With a population of 550,000, most of the city's residents have nothing to do with the business of campaigns and elections, but there are still more than enough Hill staffers, ambitious young administration officials, lobbyists, thinktank workers and political reporters living here because of their devotion to civic life that you'd expect turnout to be heavy. The local alternative weekly even wrote up a "Hill Staffer's Guide" for the local election. Yet the national politicos seem to have tuned it out. ABC's super-insidery blog The Note relegated the D.C. results to its second page and only linked to one piece of coverage. Even the Democratic National Committee barely mentioned Fenty's win, and this is a year when both political parties are so eager to claim momentum that they trumpet every victory with celebratory press releases. So why is all the attention heading outside the Beltway?

For one thing, Republicans - the controlling portion of the political class for years now - had almost nothing to vote for. The party didn't even have any candidates running in two statewide races and two ward elections. Only 7.7 percent of D.C. Republicans turned out Tuesday, dragging down the overall figure (Democrats saw about 35 percent turnout, while the tiny Statehood Green Party got 10 percent of its 5,000 voters out).

Also, many of the politically obsessed types who move here for work keep closer ties elsewhere than they do in Washington. Hill aides can vote in their home states – as anyone who's seen out-of-state license plates around town knows, many even keep their cars registered elsewhere, to avoid D.C.'s high car taxes and insurance rates. Fan clubs from just about city in the country gather on fall weekends at bars around town to root for their football teams, ignoring the local favorites. Career operatives who clear out every two years to work on campaigns just register to vote wherever they wind up living in November - the better to help ensure victory for the boss. For a company town, Washington is still pretty transient.

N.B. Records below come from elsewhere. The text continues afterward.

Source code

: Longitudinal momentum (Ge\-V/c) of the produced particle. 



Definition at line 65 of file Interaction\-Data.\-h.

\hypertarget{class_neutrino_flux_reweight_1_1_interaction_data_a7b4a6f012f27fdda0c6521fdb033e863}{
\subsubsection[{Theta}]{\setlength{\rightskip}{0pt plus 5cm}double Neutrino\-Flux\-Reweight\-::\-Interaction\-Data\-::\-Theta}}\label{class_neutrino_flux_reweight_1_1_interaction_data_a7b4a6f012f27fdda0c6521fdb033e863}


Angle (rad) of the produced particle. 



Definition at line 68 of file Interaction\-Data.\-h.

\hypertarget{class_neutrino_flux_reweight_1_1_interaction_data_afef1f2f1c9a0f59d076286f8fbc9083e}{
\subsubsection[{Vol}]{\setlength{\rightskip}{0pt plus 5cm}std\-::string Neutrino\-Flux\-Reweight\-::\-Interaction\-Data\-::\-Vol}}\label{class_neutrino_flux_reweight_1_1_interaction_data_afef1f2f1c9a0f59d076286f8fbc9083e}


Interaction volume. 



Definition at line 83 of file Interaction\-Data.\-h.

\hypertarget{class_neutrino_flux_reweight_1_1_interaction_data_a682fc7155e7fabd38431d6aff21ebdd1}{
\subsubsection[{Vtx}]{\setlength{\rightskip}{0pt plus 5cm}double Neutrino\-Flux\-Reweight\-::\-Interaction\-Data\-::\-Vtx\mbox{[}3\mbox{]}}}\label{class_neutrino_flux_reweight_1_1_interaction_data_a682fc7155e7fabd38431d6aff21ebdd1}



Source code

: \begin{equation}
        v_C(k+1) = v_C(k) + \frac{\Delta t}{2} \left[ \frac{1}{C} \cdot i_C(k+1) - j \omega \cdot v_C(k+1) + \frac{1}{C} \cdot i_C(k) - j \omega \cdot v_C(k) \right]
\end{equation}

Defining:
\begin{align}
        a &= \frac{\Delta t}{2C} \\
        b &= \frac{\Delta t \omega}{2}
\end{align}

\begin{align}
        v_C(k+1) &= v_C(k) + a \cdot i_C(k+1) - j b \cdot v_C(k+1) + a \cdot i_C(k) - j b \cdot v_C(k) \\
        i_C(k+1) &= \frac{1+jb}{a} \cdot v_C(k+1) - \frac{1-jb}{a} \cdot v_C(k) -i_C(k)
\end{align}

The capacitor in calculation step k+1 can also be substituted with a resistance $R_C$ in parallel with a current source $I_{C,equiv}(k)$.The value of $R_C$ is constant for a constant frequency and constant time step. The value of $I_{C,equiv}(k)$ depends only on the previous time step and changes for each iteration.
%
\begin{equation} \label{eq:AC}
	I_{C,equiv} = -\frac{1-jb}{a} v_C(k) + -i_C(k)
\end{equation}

There might not be enough juice in District politics to get national buzz, even when the mayor's office is only a few blocks from the White House. The city's only federal elected office is the non-voting delegate to the House, and some of the biggest news incumbent Eleanor Holmes Norton (unchallenged by local Republicans this fall) has made in 16 years in office was when she called Stephen Colbert "vanilla" in July. The National Governors Association doesn't let D.C.'s top executive join, even though its annual meetings are held across the street from city hall. In official Washington's clout-counting hierarchy, where lobbyists can seem more glamorous than lawmakers, a municipal election without the chance to move up the ladder doesn't mean much. You just can't get very far in national politics if Washington is your base, and in official Washington, that may be what counts most.